MUESTRA FINAL EN DOS CONCIERTOS
• En el Auditorio de la FET (San Martín 427). Hoy, a las 22, y mañana, a las 21. La entrada es libre y gratuita.
“A la mañana estudiamos perfeccionamiento de cuerdas, para sacar un buen sonido y una buena dinámica, con el maestro Rafael Gintoli, y a la tarde trabajamos la parte de dirección con el maestro Jorge Rotter; luego ensamblamos”, cuenta Edle Julve, con su chelo al hombro, y coincide con la violinista María Rosa Gómez en que el nivel de los cursos es muy bueno, a la salida el teatro Alberdi.

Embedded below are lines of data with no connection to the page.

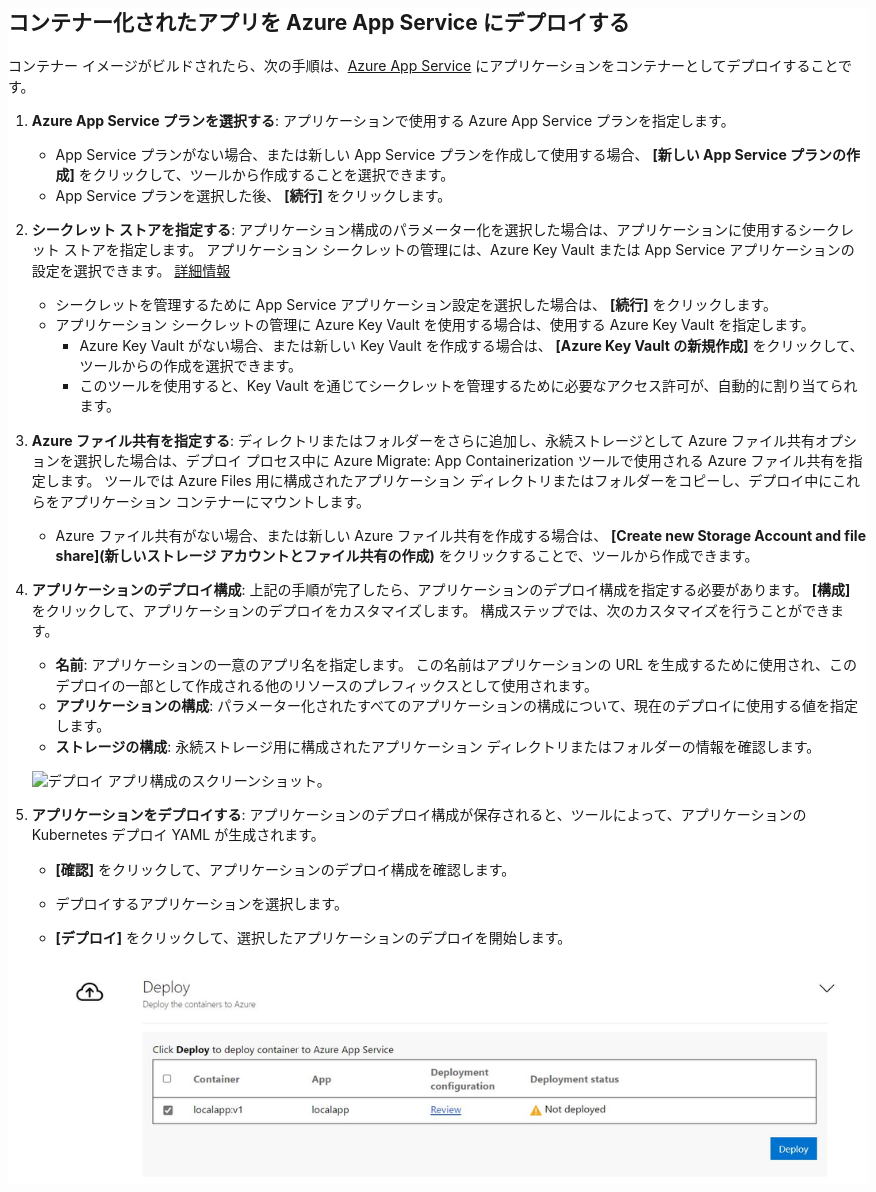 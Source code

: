 ## <a name="deploy-the-containerized-app-on-azure-app-service"></a>コンテナー化されたアプリを Azure App Service にデプロイする

コンテナー イメージがビルドされたら、次の手順は、[Azure App Service](https://azure.microsoft.com/services/app-service/) にアプリケーションをコンテナーとしてデプロイすることです。

1. **Azure App Service プランを選択する**: アプリケーションで使用する Azure App Service プランを指定します。

     - App Service プランがない場合、または新しい App Service プランを作成して使用する場合、 **[新しい App Service プランの作成]** をクリックして、ツールから作成することを選択できます。      
     - App Service プランを選択した後、 **[続行]** をクリックします。

2. **シークレット ストアを指定する**: アプリケーション構成のパラメーター化を選択した場合は、アプリケーションに使用するシークレット ストアを指定します。 アプリケーション シークレットの管理には、Azure Key Vault または App Service アプリケーションの設定を選択できます。 [詳細情報](../app-service/configure-common.md#configure-connection-strings)

     - シークレットを管理するために App Service アプリケーション設定を選択した場合は、 **[続行]** をクリックします。
     - アプリケーション シークレットの管理に Azure Key Vault を使用する場合は、使用する Azure Key Vault を指定します。     
         - Azure Key Vault がない場合、または新しい Key Vault を作成する場合は、 **[Azure Key Vault の新規作成]** をクリックして、ツールからの作成を選択できます。
         - このツールを使用すると、Key Vault を通じてシークレットを管理するために必要なアクセス許可が、自動的に割り当てられます。

3. **Azure ファイル共有を指定する**: ディレクトリまたはフォルダーをさらに追加し、永続ストレージとして Azure ファイル共有オプションを選択した場合は、デプロイ プロセス中に Azure Migrate: App Containerization ツールで使用される Azure ファイル共有を指定します。 ツールでは Azure Files 用に構成されたアプリケーション ディレクトリまたはフォルダーをコピーし、デプロイ中にこれらをアプリケーション コンテナーにマウントします。 

     - Azure ファイル共有がない場合、または新しい Azure ファイル共有を作成する場合は、 **[Create new Storage Account and file share]\(新しいストレージ アカウントとファイル共有の作成\)** をクリックすることで、ツールから作成できます。  

4. **アプリケーションのデプロイ構成**: 上記の手順が完了したら、アプリケーションのデプロイ構成を指定する必要があります。 **[構成]** をクリックして、アプリケーションのデプロイをカスタマイズします。 構成ステップでは、次のカスタマイズを行うことができます。
     - **名前**: アプリケーションの一意のアプリ名を指定します。 この名前はアプリケーションの URL を生成するために使用され、このデプロイの一部として作成される他のリソースのプレフィックスとして使用されます。
     - **アプリケーションの構成**: パラメーター化されたすべてのアプリケーションの構成について、現在のデプロイに使用する値を指定します。
     - **ストレージの構成**: 永続ストレージ用に構成されたアプリケーション ディレクトリまたはフォルダーの情報を確認します。

    ![デプロイ アプリ構成のスクリーンショット。](./media/tutorial-containerize-apps-aks/deploy-aspnet-app-config.png)

5. **アプリケーションをデプロイする**: アプリケーションのデプロイ構成が保存されると、ツールによって、アプリケーションの Kubernetes デプロイ YAML が生成されます。
     - **[確認]** をクリックして、アプリケーションのデプロイ構成を確認します。
     - デプロイするアプリケーションを選択します。
     - **[デプロイ]** をクリックして、選択したアプリケーションのデプロイを開始します。

         ![アプリのデプロイ構成のスクリーンショット。](./media/tutorial-containerize-apps-aks/deploy-java-app-deploy.png)
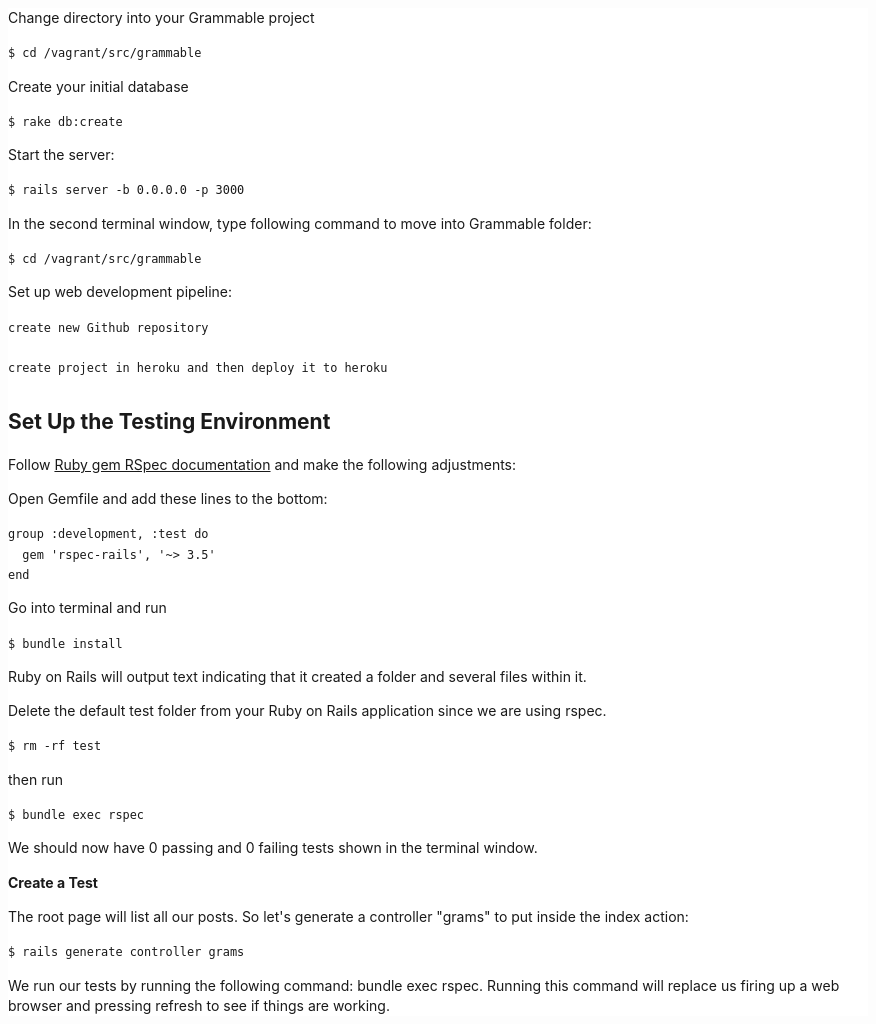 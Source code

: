 Change directory into your Grammable project
  ```
  $ cd /vagrant/src/grammable
  ```
Create your initial database
  ```
  $ rake db:create
  ```
Start the server:
  ```
  $ rails server -b 0.0.0.0 -p 3000
  ```
In the second terminal window, type following command to move into Grammable folder:
  ```
  $ cd /vagrant/src/grammable
  ```
Set up web development pipeline:
  
    create new Github repository

    create project in heroku and then deploy it to heroku

## Set Up the Testing Environment

Follow [Ruby gem RSpec documentation](https://github.com/rspec/rspec-rails) and make the following adjustments:

Open Gemfile and add these lines to the bottom:
  ```
  group :development, :test do
    gem 'rspec-rails', '~> 3.5'
  end
  ```

  Go into terminal and run
  ```
  $ bundle install
  ```

  Ruby on Rails will output text indicating that it created a folder and several files within it.

  Delete the default test folder from your Ruby on Rails application since we are using rspec.
  ```
  $ rm -rf test
  ```
  then run
  ```
  $ bundle exec rspec
  ```
  We should now have 0 passing and 0 failing tests shown in the terminal window.

**Create a Test**

The root page will list all our posts. So let's generate a controller "grams" to put inside the index action:
```
$ rails generate controller grams
```
We run our tests by running the following command: bundle exec rspec. Running this command will replace us firing up a web browser and pressing refresh to see if things are working.
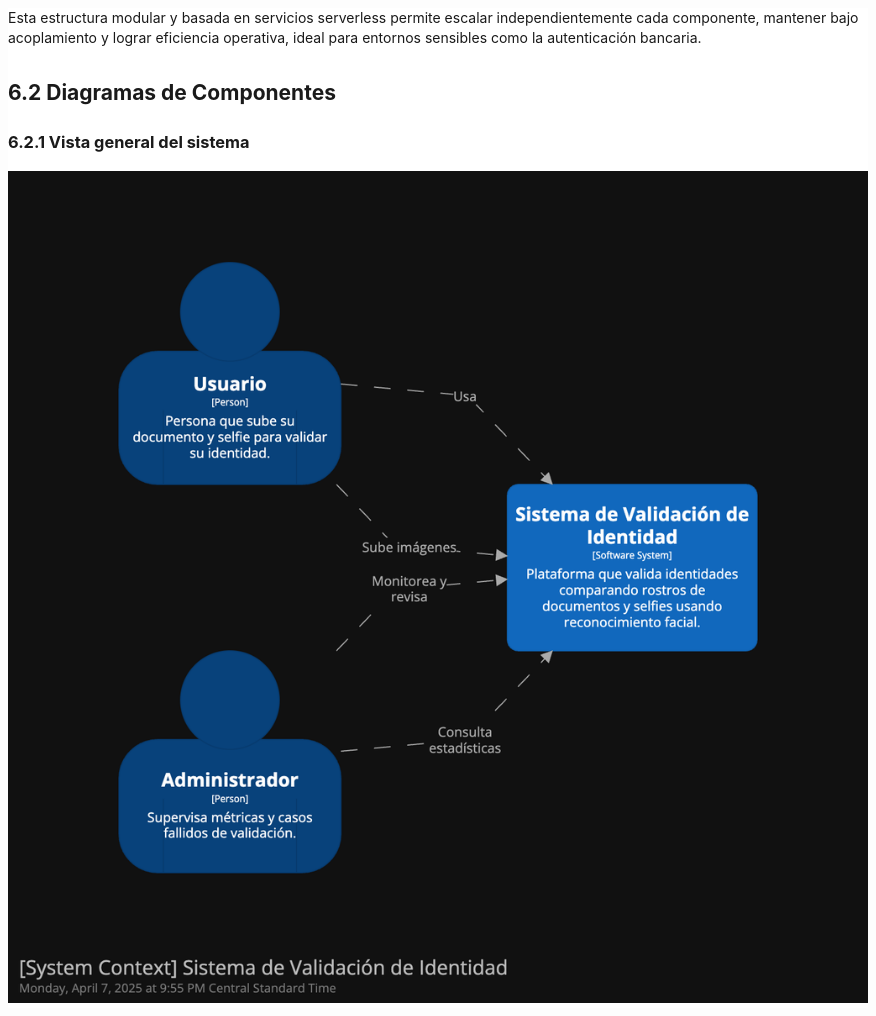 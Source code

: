 Esta estructura modular y basada en servicios serverless permite escalar independientemente cada componente, mantener bajo acoplamiento y lograr eficiencia operativa, ideal para entornos sensibles como la autenticación bancaria.

## 6.2 Diagramas de Componentes
### 6.2.1 Vista general del sistema
![Vista general del sistema](diags/system-context-structurizr.png)
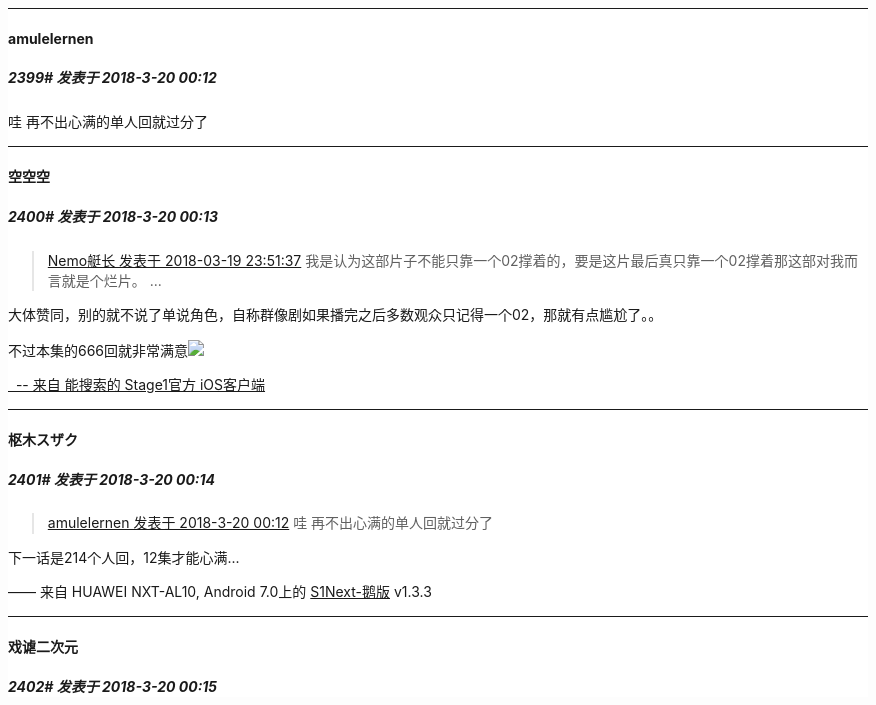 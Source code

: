 





-----

####  amulelernen  
##### 2399#       发表于 2018-3-20 00:12




哇 再不出心满的单人回就过分了







-----

####  空空空  
##### 2400#       发表于 2018-3-20 00:13



<blockquote><a href="httphttps://bbs.saraba1st.com/2b/forum.php?mod=redirect&amp;goto=findpost&amp;pid=38904324&amp;ptid=1588562" target="_blank">Nemo艇长 发表于 2018-03-19 23:51:37</a>
我是认为这部片子不能只靠一个02撑着的，要是这片最后真只靠一个02撑着那这部对我而言就是个烂片。 ...</blockquote>大体赞同，别的就不说了单说角色，自称群像剧如果播完之后多数观众只记得一个02，那就有点尴尬了。。

不过本集的666回就非常满意<img src="https://static.saraba1st.com/image/smiley/face2017/057.png" referrerpolicy="no-referrer">

[  -- 来自 能搜索的 Stage1官方 iOS客户端](https://itunes.apple.com/fi/app/saraba1st/id1221237470?mt=8)







-----

####  枢木スザク  
##### 2401#       发表于 2018-3-20 00:14



<blockquote><a href="httphttps://bbs.saraba1st.com/2b/forum.php?mod=redirect&amp;goto=findpost&amp;pid=38904468&amp;ptid=1588562" target="_blank">amulelernen 发表于 2018-3-20 00:12</a>
哇 再不出心满的单人回就过分了</blockquote>
下一话是214个人回，12集才能心满...

—— 来自 HUAWEI NXT-AL10, Android 7.0上的 [S1Next-鹅版](https://github.com/ykrank/S1-Next/releases) v1.3.3







-----

####  戏谑二次元  
##### 2402#       发表于 2018-3-20 00:15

Ambas son alumnas del Conservatorio de la Provincia, y junto a estudiantes y músicos del NOA, Buenos Aires, Misiones y Sante Fe, Chile, Colombia y Paraguay tomaron clases, durante 10 días, de la Primera Academia Orquestal de Estudios El Clasicismo que organizó la Fundación Bajo Jardín junto a Fundafet. Alrededor de cincuenta músicos, entre activos y oyentes, en su mayoría de instrumentos de cuerdas, y uno de flauta, que se capacitaron con los expertos. El curso otorga certificados, califica y da una plaza para la Academia Internacional de Verano 2014 de la Universidad Mozarteum de Salzburgo. Los resultados se podrán apreciar hoy y mañana en dos conciertos que tendrán lugar en la FET (ver “hoy y mañana...”).
El mentor de la movida, el músico tucumano Mario Alem, afirma: “es muy interesante porque se da un intercambio entre los músicos de distintas procedencias. Trabajaron sobre un período fundamental. La música occidental se desarrolla a partir del período clásico. Todo lo que uno escucha, por ejemplo, en una zamba, tiene su base armónica en el período clásico”.
“El estudio de la dirección contempla sobre todo tres aspectos -destaca el maestro Rotter en el escenario, junto a los músicos-. Uno de ellos es muy concreto, la técnica gestual, que es como la gramática de expresión del director para coordinar la orquesta. Otro es la lectura de las partituras y el análisis formal para llevar a la comprensión, incluyendo el estilo de cada obra, que es, en cada caso tan diferente y que influye mucho en cómo debe tocarse. Vale decir, a partir de la partitura el estudiante la analiza con su profesor y pone en evidencia los puntos característicos del estilo, para llevar a los ensayos una forma unificada en el fraseo. Lo importante es la coordinación rítmica y el fraseo de los diferentes grupos de la orquesta”.
Sobre la vigencia de la profesión de director de orquesta clasica, Rotter arguye que el repertorio orquestal es vastísimo y también razones prácticas. “Si bien los músicos hoy en día tienen una formación muy completa y opiniones musicales al momento de ensayar, en tres horas no tendría sentido práctico unificar las ideas de cada uno -asevera-. El director cumple la función de guía musical en la coordinación y, sobre todo, de un guía aceptado por la orquesta. Es decir, tiene que tener autoridad y haber sido aceptado por la orquesta, entonces el trabajo fluye y no hace falta el autoritarismo, que es un resabio de tiempos de antes. Además, en una época de especializaciones, también hay músicos que se especializan en dirigir y otros que se especializan en tocar y delegan en el director ciertas decisiones artísticas”.
En otro piso del Alberdi termina la clase de Preparación orquestal y camarística para los estudiantes, que dictó el maestro Rafael Gintoli. “Tengo una muy buena impresión porque sobre todo los chicos jóvenes tocan muy bien -señaló el violinista-. Me encantó; fue una sorpresa para mí. Hacía años que no venía a Tucumán. Fue una grata sorpresa encontrar chicos y jóvenes que tienen tanto fervor y están tan bien preparados”.